Paula, Brenda, and Don along with Captain Bligh

                        No worries! No ‘ralphing’ occurred as the rides did not last long enough to garner the effects of the descripted motions. Safely back aboard we continued up the river to the sounds of ABBA  blaring out of some loudspeakers. I believe that some more Toasts to ABBA were given, and then consumed, because some dance-like behavior broke out amongst the crew and passengers.

Getting closer
Shoreside

We were soon safely woven into that rainbow like fabric of lanterns and lights that was now surrounding us. We were an integral part of the scene that was visible from the equally festive shoreline!

The Moon Bridge
We are here!

Up, and then back down the river we sailed until we arrived at our destination of the public dock, a few feet away from the equally festive Night Market. A stroll through this collection of live fish, cut produce, fried locals (food!) and ubiquitous chachkies, eventually led us to our Dinner Destination.

Street Market decorations
Fruit Vendor
The restaurant
Outside the restaurant
And inside…..

                        There is a very real part of us that longs for a good cheeseburger and fries as the steady diet of the local cuisine is taking its toll on us. It’s not that the local food is not good, its that we are trying in vain not to eat the seven-course extravaganza that gets spread out in front of us with acute regularity.

‘Chinese’ Money Bags…. no $$$, just veggies, etc.

I could say that “It’s all the same”, but it is, in fact, not!  While the spring rolls, summer rolls, pork/bacon lollipop type things, bok choy-based salads, calamari, really good rice, and various beef and chicken dishes all have a familiar resemblance to previous editions, it seems that each place we go has its own iterations of the same. This makes us always say, “This is really good!’ and then the ensuing comparisons start being bantered about as each meal has its own advocate amongst us.

Translation: It just keeps getting better and better as we go along.  

            It was just a short amble to where our patient golf cart was waiting for us, and we arrived back across the river to our hotel just in time to make that night’s meeting of FOMO’s Anonymous.

                                    Everyone happily attended.

And then promptly signed up for the next unscheduled excursion.

On the bow of our Party Boat

8 replies on “FOMO Anonymous”

It was an unexpected level of fun that could not be anticipated because there was no way for us to know that it existed!

Incredible trip! So envious. You are so fortunate to have found Phil. He seems to know the best places to go & is related to everyone. Lol.

You are so right Tammie! Phil is delightful on so many levels and has helped make this trip incredibly interesting!

I have started to skip my snooze button so I can read your latest post.
The lantern boats are magical, are they specific to holidays like Tet?
How large was the market? Is is just for tourists or do the locals use it?
Thank you so much for sharing this adventure.

Hey Karen…. I’m the only one that is supposed to lose sleep over this stuff!

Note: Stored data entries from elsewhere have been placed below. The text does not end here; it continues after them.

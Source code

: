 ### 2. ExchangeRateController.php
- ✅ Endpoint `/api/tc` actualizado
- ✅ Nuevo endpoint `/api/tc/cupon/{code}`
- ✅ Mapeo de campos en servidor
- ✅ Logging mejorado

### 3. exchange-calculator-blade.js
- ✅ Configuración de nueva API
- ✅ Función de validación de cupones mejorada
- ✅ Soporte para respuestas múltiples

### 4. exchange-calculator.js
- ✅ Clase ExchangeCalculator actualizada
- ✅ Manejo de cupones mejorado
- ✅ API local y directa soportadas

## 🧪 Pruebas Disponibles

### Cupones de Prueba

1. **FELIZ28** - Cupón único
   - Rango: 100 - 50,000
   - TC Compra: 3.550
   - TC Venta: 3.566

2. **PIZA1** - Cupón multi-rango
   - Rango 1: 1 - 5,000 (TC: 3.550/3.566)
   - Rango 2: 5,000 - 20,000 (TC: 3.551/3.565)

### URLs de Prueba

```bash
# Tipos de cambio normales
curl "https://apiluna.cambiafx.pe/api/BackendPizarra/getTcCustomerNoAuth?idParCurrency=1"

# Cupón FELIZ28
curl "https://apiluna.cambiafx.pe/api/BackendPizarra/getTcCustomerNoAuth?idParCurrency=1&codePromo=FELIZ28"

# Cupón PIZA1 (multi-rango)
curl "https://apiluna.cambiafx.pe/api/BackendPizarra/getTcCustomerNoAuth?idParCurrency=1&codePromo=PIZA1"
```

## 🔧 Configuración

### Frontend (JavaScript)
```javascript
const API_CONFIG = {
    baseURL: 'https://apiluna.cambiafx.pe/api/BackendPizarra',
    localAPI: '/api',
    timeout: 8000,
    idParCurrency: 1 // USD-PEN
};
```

To answer you…. the Lantern Boats are every night of the year although I suspect that there is a tad more activity during TET. The markets are used by all, especially the fresh fish and produce. But right next to those stalls you can pick up the required tourist “snow globes” (probably made in China!) And all of the markets are large, everyone is involved. Now go back to sleep!

Thanks Carol! Glad you like it! Blessings are always welcome and very much appreciated! Phil brought us to a Buddha site yesterday which you will see probably tomorrow, and we made sure that we all made the required three -times-around circumference …..just to be safe!